- Directions
For each line below that contains the word "class", make a copy.

- Supplied records
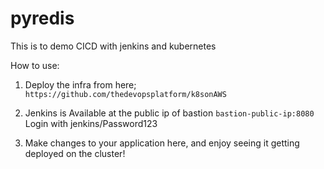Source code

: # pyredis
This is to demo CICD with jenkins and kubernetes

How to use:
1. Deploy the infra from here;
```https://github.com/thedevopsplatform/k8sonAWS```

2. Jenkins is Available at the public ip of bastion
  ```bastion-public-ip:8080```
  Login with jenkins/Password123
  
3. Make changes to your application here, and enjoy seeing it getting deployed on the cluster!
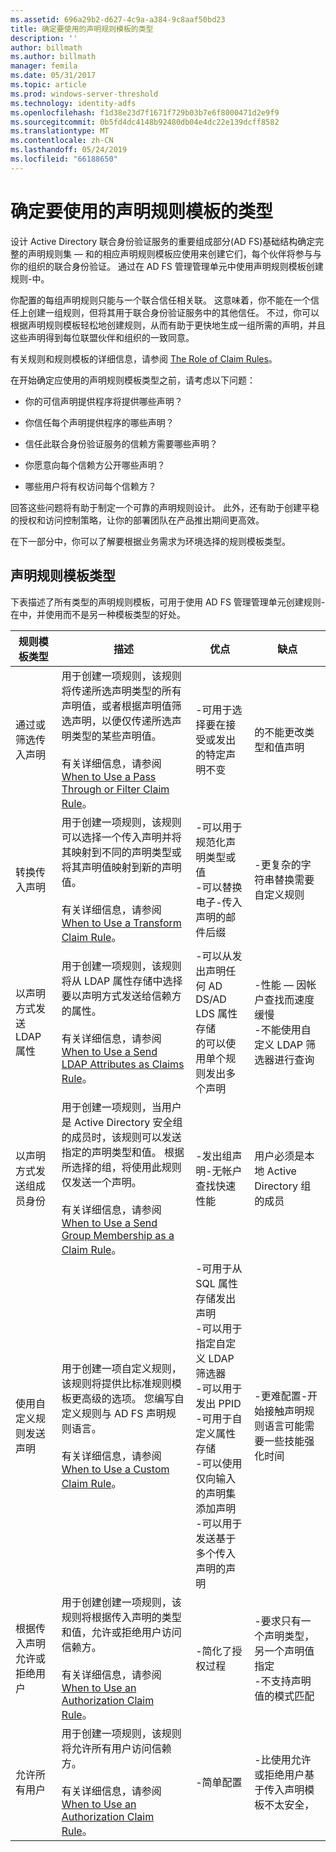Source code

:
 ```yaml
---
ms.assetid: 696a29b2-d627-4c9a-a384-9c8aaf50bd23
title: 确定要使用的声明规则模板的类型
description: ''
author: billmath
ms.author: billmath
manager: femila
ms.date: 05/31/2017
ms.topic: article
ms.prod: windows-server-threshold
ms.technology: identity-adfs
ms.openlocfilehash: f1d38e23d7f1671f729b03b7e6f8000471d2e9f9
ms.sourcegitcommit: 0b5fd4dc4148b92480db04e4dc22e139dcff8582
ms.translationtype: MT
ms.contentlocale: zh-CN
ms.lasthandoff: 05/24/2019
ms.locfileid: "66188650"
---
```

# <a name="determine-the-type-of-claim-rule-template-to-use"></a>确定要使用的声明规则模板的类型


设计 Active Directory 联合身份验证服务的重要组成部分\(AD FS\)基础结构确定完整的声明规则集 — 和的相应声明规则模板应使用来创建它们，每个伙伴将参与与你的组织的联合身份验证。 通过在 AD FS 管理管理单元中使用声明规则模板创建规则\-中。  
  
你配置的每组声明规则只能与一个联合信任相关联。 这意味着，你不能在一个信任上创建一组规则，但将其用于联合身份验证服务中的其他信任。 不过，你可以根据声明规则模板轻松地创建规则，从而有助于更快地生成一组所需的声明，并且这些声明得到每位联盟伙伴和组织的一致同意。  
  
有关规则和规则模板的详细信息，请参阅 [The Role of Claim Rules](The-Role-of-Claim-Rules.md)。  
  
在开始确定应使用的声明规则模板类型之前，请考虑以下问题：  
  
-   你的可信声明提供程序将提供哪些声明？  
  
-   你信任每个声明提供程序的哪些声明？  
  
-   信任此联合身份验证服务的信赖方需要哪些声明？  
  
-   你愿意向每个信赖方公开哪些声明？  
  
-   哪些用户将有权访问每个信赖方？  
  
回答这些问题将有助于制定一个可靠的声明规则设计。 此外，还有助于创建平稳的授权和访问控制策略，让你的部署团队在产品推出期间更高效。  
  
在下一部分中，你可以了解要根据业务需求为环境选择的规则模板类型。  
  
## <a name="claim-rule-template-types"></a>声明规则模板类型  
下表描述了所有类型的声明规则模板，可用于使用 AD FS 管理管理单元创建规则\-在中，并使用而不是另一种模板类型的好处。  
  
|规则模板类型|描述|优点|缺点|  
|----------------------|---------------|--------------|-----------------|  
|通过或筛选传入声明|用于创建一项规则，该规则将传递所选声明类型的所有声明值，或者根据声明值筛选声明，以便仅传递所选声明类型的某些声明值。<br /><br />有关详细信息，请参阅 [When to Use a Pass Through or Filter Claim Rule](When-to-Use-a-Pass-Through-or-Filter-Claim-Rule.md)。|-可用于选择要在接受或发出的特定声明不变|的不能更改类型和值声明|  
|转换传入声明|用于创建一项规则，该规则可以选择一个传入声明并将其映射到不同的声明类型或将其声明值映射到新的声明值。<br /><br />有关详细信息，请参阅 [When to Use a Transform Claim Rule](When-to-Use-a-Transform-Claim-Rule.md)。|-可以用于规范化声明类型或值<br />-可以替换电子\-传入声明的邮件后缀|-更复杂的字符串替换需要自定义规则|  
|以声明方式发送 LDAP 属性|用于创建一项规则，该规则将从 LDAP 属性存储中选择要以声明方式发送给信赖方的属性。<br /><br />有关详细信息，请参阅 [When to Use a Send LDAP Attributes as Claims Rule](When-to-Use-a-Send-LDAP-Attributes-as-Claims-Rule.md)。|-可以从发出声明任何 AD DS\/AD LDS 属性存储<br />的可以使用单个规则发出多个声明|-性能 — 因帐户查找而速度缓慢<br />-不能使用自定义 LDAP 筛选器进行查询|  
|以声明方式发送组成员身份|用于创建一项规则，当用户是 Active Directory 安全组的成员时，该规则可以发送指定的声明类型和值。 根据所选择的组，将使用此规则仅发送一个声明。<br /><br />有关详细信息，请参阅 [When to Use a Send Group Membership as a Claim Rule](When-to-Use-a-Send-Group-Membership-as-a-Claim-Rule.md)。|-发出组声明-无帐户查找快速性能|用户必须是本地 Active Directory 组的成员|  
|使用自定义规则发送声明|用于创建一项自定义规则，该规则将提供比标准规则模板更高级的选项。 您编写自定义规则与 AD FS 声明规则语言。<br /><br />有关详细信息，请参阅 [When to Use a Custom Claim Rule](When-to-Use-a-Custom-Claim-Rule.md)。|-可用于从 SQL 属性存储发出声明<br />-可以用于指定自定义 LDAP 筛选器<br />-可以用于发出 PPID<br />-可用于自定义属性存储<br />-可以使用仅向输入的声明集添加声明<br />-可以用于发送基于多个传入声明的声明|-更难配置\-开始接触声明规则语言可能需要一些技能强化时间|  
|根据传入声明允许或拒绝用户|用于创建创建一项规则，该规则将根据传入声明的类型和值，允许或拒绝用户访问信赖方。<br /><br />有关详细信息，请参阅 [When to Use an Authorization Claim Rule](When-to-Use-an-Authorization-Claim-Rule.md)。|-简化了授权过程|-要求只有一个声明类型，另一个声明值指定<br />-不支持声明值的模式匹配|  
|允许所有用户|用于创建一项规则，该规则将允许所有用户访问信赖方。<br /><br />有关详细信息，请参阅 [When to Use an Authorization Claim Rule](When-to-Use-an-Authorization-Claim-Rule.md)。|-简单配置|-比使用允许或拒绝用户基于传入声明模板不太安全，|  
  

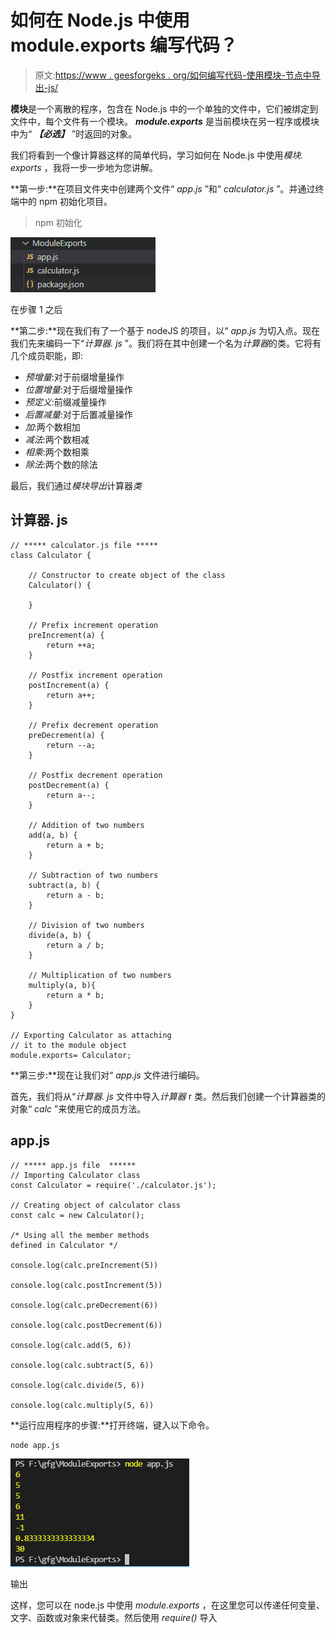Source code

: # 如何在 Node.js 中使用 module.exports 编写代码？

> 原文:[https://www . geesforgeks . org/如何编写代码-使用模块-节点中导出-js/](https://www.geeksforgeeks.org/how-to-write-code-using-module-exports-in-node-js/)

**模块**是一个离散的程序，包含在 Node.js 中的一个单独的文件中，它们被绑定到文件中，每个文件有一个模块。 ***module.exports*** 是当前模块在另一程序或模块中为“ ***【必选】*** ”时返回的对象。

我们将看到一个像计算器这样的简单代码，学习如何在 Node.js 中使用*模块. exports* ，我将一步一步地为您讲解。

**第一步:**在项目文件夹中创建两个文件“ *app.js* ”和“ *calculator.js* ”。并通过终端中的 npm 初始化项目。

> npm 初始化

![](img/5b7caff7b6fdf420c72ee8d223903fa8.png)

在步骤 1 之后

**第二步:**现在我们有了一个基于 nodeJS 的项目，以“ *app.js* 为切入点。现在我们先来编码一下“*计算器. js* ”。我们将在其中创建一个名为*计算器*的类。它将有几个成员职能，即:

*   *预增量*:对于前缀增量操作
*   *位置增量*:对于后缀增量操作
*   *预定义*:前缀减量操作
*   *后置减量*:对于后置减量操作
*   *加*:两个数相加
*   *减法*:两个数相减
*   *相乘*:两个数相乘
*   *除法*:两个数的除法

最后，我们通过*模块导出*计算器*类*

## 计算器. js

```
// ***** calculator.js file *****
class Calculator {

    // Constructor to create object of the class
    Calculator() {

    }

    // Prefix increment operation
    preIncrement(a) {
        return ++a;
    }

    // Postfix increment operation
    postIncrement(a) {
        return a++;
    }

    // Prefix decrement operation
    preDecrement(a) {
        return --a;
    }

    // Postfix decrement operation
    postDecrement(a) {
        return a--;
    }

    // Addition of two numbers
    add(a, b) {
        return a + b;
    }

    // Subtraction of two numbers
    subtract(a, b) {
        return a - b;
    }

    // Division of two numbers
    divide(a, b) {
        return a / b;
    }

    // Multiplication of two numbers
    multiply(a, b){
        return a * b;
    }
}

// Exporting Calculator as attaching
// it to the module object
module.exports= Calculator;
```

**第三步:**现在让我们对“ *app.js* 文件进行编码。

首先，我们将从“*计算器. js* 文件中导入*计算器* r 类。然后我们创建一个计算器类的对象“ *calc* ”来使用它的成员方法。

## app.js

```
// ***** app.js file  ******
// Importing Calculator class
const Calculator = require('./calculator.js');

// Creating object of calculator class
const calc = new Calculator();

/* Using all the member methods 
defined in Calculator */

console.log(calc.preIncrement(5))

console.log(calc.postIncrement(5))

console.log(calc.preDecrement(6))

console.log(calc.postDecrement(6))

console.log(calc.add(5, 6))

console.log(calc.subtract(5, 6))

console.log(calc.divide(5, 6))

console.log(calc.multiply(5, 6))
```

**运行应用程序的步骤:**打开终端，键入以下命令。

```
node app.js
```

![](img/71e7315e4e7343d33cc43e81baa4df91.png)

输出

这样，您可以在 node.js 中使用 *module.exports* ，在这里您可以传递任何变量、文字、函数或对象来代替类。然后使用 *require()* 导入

- Response to the task
class Calculator {
    // Constructor to create object of the class
// Importing Calculator class
// Creating object of calculator class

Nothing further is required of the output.